[Source data]
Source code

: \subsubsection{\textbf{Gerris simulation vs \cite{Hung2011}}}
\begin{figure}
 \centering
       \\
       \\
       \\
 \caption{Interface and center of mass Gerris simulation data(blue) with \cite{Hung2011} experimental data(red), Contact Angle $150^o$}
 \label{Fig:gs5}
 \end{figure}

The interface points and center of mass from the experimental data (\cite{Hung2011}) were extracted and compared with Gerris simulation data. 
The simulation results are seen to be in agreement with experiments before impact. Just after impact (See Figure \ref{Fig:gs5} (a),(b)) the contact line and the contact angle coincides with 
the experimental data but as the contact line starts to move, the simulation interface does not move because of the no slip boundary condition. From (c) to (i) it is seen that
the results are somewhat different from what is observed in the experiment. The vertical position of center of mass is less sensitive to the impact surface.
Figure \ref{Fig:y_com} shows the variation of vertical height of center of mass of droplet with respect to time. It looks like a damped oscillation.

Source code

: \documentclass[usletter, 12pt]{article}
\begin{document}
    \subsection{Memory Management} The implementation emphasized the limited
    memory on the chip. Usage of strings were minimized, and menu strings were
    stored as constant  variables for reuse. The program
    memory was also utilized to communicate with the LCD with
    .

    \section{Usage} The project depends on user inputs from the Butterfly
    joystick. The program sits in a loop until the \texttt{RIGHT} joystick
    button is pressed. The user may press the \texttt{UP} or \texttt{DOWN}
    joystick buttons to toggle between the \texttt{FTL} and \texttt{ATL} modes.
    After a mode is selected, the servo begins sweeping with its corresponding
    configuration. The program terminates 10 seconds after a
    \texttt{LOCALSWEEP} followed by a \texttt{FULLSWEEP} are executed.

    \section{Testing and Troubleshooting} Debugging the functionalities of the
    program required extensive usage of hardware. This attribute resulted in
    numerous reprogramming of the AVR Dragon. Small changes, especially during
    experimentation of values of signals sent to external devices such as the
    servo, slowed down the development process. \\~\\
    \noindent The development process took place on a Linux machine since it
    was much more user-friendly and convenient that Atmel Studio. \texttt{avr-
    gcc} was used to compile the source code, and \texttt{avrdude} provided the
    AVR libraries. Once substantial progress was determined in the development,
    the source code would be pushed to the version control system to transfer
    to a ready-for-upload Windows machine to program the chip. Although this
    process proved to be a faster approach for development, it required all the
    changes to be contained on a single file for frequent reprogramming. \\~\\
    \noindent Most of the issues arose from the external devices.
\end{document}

▶ What needs to be done
Repeat the whole of the data above exactly as it appears.

▶ Expected output
Source code

: \subsubsection{\textbf{Gerris simulation vs \cite{Hung2011}}}
\begin{figure}
 \centering
       \\
       \\
       \\
 \caption{Interface and center of mass Gerris simulation data(blue) with \cite{Hung2011} experimental data(red), Contact Angle $150^o$}
 \label{Fig:gs5}
 \end{figure}

The interface points and center of mass from the experimental data (\cite{Hung2011}) were extracted and compared with Gerris simulation data. 
The simulation results are seen to be in agreement with experiments before impact. Just after impact (See Figure \ref{Fig:gs5} (a),(b)) the contact line and the contact angle coincides with 
the experimental data but as the contact line starts to move, the simulation interface does not move because of the no slip boundary condition. From (c) to (i) it is seen that
the results are somewhat different from what is observed in the experiment. The vertical position of center of mass is less sensitive to the impact surface.
Figure \ref{Fig:y_com} shows the variation of vertical height of center of mass of droplet with respect to time. It looks like a damped oscillation.

Source code

: \documentclass[usletter, 12pt]{article}
\begin{document}
    \subsection{Memory Management} The implementation emphasized the limited
    memory on the chip. Usage of strings were minimized, and menu strings were
    stored as constant  variables for reuse. The program
    memory was also utilized to communicate with the LCD with
    .

    \section{Usage} The project depends on user inputs from the Butterfly
    joystick. The program sits in a loop until the \texttt{RIGHT} joystick
    button is pressed. The user may press the \texttt{UP} or \texttt{DOWN}
    joystick buttons to toggle between the \texttt{FTL} and \texttt{ATL} modes.
    After a mode is selected, the servo begins sweeping with its corresponding
    configuration. The program terminates 10 seconds after a
    \texttt{LOCALSWEEP} followed by a \texttt{FULLSWEEP} are executed.

    \section{Testing and Troubleshooting} Debugging the functionalities of the
    program required extensive usage of hardware. This attribute resulted in
    numerous reprogramming of the AVR Dragon. Small changes, especially during
    experimentation of values of signals sent to external devices such as the
    servo, slowed down the development process. \\~\\
    \noindent The development process took place on a Linux machine since it
    was much more user-friendly and convenient that Atmel Studio. \texttt{avr-
    gcc} was used to compile the source code, and \texttt{avrdude} provided the
    AVR libraries. Once substantial progress was determined in the development,
    the source code would be pushed to the version control system to transfer
    to a ready-for-upload Windows machine to program the chip. Although this
    process proved to be a faster approach for development, it required all the
    changes to be contained on a single file for frequent reprogramming. \\~\\
    \noindent Most of the issues arose from the external devices.
\end{document}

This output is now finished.